Tragis! Pekerja Muda Tewas Tertimpa Besi 5 Ton di Kawasan Industri IWIP
Halteng – Kecelakaan kerja kembali terjadi di kawasan industri nikel Maluku Utara. Seorang pekerja muda berinisial N (22) dilaporkan tewas setelah tertimpa besi raksasa seberat sekitar 5 ton di area Indonesia Weda Bay Industrial Park (IWIP), Kabupaten Halmahera Tengah.
Peristiwa tragis tersebut terjadi pada Minggu pagi, 15 Maret 2026, sekitar pukul 09.30 WIT di lokasi ekstrusi milik PT KAI.
Korban diduga meninggal dunia di tempat setelah tertimpa material baja jenis H-Beam berukuran besar yang tiba-tiba roboh saat proses bongkar muat berlangsung.
Baca Juga: Sambut Malam Lailatul Qadar, Pemuda Kalumata Ternate Siap Gelar Kololi Gam
Berdasarkan informasi yang dihimpun, insiden bermula ketika korban diperintahkan oleh seorang pekerja lain yang diduga bertindak sebagai pengawas untuk melepas klem pada besi H-Beam yang baru saja dipindahkan dari crane ke bak truk trailer.

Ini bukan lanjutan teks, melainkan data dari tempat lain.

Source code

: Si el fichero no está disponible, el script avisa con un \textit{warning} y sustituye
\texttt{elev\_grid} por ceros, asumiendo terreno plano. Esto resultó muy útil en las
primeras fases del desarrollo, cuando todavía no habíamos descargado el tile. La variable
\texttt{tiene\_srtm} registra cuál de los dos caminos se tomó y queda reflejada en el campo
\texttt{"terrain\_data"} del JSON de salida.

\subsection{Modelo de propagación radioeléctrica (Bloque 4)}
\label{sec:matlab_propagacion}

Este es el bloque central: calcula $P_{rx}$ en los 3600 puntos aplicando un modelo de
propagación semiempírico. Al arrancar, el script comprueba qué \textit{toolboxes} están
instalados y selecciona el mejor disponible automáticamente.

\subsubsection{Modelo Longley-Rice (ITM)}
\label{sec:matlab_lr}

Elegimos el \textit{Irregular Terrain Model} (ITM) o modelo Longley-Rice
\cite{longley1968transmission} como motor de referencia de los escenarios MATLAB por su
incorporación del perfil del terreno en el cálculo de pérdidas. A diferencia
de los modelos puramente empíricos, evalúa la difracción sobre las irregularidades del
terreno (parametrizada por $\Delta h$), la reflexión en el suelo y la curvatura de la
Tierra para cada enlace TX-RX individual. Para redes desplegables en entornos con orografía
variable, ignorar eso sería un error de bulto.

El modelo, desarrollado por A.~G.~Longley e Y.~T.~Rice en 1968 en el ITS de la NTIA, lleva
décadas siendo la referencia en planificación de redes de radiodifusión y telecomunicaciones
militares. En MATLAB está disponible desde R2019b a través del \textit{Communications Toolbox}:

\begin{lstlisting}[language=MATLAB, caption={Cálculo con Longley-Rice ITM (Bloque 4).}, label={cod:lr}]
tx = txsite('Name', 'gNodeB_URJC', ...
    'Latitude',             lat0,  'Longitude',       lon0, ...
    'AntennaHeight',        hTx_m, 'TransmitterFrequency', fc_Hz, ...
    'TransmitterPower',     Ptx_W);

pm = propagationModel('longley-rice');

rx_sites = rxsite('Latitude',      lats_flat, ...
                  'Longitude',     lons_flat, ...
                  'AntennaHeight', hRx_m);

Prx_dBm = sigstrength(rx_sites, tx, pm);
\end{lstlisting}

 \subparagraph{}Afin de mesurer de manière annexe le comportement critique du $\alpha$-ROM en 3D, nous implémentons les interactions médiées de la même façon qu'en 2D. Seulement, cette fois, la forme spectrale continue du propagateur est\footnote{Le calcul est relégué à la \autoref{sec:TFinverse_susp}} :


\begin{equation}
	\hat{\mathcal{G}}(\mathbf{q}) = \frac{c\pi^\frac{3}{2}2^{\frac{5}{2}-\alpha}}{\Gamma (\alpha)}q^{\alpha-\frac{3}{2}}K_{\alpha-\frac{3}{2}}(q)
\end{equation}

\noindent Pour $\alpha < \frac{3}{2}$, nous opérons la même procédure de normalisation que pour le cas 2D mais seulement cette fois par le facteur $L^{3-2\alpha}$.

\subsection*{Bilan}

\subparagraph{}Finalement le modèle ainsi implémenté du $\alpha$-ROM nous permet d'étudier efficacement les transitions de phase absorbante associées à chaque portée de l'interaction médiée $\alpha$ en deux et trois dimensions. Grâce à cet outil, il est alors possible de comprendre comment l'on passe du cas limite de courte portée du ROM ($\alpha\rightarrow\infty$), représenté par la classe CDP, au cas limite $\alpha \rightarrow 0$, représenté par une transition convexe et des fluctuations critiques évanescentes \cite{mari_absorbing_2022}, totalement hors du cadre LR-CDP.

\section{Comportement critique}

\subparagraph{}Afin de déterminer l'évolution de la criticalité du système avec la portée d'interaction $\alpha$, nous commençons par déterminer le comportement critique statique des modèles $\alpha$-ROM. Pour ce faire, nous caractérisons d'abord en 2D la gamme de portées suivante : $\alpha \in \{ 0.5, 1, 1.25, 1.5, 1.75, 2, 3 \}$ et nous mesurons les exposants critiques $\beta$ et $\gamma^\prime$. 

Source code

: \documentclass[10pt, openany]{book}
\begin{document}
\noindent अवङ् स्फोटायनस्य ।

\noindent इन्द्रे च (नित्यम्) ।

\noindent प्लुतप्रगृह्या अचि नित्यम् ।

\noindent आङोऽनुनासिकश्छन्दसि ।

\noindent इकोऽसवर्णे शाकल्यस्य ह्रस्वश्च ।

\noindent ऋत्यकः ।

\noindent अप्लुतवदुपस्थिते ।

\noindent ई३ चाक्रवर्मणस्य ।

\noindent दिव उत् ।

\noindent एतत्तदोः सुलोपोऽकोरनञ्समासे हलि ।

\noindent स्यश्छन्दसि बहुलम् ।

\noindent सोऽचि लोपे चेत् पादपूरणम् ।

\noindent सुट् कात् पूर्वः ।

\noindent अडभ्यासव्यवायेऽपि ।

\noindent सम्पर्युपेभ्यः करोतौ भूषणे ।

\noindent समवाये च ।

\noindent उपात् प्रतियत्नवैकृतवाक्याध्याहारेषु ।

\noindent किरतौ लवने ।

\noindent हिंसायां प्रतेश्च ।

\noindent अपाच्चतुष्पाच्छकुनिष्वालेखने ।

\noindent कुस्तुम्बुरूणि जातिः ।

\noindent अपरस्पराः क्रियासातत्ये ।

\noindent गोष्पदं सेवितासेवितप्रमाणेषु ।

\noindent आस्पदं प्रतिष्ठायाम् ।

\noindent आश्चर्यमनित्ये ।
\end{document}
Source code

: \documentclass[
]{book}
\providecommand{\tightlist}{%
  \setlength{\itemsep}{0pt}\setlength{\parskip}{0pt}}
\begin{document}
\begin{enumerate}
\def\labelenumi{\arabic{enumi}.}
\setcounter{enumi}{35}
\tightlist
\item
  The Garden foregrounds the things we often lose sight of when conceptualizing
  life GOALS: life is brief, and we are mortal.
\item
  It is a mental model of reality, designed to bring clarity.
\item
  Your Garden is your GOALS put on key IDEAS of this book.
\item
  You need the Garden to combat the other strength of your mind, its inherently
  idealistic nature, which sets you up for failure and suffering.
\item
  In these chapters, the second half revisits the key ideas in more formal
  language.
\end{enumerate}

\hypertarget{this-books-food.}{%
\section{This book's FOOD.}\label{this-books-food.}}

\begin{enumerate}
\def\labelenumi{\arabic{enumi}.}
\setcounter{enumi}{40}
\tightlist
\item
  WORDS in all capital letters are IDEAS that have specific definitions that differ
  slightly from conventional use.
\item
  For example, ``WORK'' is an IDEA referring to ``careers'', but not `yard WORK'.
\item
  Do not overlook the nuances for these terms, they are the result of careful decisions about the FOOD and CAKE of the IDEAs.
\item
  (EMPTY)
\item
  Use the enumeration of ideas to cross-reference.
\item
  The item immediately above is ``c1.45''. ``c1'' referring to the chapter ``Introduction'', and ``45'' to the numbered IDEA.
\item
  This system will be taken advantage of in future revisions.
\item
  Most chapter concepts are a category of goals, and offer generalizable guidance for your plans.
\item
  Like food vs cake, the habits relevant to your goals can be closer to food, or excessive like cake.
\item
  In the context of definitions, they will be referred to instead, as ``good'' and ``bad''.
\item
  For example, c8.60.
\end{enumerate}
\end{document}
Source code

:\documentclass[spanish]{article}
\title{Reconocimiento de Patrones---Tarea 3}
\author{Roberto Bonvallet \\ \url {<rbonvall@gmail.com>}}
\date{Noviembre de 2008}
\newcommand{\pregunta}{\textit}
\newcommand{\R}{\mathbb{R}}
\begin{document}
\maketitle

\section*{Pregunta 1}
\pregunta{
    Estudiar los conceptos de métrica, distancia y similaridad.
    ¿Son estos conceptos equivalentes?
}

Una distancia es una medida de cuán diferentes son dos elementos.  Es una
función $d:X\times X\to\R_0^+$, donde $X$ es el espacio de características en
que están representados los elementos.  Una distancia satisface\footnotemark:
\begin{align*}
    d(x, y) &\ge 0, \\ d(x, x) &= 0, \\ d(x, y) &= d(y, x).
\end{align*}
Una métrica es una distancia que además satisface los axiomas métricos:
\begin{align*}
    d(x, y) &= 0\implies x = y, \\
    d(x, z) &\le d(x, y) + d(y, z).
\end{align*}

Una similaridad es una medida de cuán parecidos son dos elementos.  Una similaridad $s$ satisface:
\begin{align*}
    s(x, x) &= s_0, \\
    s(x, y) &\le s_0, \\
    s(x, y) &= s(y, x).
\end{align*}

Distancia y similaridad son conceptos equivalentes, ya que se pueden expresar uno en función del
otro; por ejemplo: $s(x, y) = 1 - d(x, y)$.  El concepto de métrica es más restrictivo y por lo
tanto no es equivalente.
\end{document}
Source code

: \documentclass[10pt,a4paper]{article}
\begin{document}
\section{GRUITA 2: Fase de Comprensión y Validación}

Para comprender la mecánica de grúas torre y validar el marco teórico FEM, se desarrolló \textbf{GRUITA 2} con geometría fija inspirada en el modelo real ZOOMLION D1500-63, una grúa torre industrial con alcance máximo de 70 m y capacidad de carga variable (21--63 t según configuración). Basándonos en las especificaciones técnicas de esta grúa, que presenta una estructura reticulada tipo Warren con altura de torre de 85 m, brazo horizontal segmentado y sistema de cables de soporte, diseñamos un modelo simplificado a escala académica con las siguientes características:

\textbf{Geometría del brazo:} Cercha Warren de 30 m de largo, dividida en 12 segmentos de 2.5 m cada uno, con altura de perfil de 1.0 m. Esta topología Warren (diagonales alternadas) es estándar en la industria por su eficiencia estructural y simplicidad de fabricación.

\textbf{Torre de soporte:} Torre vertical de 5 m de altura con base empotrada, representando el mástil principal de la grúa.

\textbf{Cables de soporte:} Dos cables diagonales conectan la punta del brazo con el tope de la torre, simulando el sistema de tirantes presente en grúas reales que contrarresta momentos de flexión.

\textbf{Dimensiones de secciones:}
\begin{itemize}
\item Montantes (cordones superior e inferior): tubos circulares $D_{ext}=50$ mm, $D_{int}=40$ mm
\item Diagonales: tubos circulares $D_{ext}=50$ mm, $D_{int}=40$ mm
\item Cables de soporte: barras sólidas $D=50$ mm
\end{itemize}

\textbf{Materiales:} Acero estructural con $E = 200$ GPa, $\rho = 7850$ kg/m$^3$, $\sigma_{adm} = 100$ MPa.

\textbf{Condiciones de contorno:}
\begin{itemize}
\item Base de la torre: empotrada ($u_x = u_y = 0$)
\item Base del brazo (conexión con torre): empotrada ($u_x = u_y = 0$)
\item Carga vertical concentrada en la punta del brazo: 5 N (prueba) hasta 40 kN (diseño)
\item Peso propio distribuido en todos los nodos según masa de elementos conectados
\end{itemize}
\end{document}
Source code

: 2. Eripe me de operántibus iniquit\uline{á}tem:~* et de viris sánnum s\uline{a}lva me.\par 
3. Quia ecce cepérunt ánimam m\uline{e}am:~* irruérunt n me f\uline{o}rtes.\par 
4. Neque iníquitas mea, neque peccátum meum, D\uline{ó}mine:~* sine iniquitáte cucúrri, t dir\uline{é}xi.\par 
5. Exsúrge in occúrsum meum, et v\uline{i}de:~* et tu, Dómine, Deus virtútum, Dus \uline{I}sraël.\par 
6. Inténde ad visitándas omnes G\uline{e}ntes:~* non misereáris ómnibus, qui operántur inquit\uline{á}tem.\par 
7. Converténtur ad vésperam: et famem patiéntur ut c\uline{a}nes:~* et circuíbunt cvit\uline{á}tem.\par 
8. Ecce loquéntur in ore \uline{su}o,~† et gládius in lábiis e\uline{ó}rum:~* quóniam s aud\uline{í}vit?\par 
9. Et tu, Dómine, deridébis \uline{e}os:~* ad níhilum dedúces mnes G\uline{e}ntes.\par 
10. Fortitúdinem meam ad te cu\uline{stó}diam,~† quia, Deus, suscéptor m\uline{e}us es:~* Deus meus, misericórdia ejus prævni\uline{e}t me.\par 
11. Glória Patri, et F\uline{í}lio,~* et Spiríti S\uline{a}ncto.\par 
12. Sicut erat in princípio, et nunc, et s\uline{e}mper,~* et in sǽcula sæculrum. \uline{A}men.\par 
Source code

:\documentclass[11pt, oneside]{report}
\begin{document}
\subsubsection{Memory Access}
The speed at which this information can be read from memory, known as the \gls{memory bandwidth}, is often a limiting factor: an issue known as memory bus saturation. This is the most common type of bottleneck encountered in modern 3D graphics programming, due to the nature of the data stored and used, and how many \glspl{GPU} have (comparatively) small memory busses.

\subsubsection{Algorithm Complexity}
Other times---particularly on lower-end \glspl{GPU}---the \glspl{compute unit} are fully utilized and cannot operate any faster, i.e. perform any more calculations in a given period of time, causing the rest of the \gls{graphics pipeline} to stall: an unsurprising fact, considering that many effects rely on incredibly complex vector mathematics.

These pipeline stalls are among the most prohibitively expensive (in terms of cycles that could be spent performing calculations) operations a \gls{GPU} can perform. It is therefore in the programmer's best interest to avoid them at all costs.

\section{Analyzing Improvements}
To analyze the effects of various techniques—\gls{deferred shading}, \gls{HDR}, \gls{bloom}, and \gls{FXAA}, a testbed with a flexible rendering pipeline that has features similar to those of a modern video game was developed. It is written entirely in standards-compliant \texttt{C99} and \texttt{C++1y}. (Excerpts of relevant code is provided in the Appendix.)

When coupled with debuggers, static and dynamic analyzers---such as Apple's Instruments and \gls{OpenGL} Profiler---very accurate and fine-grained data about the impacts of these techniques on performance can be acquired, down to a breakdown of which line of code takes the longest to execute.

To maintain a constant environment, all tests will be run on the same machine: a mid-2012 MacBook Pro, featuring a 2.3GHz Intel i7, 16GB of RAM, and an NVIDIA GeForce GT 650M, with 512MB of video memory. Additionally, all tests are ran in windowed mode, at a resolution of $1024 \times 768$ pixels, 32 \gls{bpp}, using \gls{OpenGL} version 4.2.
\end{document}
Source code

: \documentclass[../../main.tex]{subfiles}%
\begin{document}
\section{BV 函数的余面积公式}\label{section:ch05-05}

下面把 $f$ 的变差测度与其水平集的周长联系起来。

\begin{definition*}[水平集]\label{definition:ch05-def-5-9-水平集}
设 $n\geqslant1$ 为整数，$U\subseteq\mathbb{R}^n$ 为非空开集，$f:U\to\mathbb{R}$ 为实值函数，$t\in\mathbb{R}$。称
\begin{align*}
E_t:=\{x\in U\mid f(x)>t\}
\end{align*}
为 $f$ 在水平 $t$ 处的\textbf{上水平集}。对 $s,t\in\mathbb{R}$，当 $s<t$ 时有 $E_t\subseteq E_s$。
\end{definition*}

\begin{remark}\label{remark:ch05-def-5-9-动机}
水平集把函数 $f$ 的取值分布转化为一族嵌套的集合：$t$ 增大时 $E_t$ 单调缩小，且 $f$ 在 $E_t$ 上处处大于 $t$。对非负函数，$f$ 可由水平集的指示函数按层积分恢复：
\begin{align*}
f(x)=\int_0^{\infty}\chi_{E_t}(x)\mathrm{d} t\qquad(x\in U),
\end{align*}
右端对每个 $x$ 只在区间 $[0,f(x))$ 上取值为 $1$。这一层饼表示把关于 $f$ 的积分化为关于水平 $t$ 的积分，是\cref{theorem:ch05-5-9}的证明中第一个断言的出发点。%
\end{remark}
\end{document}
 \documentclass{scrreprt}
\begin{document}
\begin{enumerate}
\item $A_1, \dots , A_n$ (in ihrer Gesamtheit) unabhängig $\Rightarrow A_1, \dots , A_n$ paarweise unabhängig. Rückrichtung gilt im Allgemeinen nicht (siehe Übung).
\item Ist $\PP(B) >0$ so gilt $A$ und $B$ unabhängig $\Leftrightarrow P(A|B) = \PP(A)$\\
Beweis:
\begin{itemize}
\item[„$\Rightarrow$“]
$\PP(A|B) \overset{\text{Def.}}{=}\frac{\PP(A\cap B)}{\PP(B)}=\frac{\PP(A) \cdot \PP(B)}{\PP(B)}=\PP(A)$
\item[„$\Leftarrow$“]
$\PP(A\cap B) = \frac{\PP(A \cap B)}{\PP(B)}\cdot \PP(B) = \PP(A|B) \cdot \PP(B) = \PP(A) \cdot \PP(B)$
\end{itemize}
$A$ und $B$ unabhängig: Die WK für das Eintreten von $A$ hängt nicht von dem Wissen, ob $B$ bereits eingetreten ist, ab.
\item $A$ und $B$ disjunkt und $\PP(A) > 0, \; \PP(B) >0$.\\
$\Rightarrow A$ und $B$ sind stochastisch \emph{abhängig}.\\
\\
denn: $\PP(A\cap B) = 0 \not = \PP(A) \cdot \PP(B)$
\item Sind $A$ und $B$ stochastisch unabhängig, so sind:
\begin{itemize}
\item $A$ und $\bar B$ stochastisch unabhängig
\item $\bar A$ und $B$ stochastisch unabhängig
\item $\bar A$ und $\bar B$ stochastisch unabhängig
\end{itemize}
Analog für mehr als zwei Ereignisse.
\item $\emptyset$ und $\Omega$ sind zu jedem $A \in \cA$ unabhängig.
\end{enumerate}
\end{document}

Korban juga sempat memperbaiki tali seling yang terpasang pada material tersebut.
Namun nahas, di tengah proses tersebut, besi sepanjang sekitar 9 meter dengan lebar sekitar 2 meter itu tiba-tiba jatuh dan menimpa korban di sisi kiri truk.
Saksi mata di lokasi menyebutkan bahwa posisi besi saat itu masih dalam kondisi berdiri vertikal, yang dinilai sangat berbahaya dan memiliki risiko tinggi dalam proses bongkar muat.
Baca Juga: Ikuti Maklumat PP Muhammadiyah, Warga Muhammadiyah Halmahera Utara Lebaran 20 Maret
Dugaan sementara mengarah pada adanya kelalaian dalam penerapan standar Keselamatan dan Kesehatan Kerja (K3). Prosedur pengamanan terhadap material berat diduga tidak dijalankan secara optimal, sehingga memicu kecelakaan fatal tersebut.
Pihak kepolisian membenarkan adanya insiden yang merenggut nyawa pekerja tersebut. Kepala Seksi Humas Polres Halmahera Tengah, Amir Mahmud, menyatakan bahwa kasus ini masih dalam tahap penyelidikan.
“Sedang diselidiki,” ujarnya singkat.
Polisi akan mendalami kemungkinan adanya pelanggaran prosedur kerja maupun unsur kelalaian yang menyebabkan kecelakaan tersebut.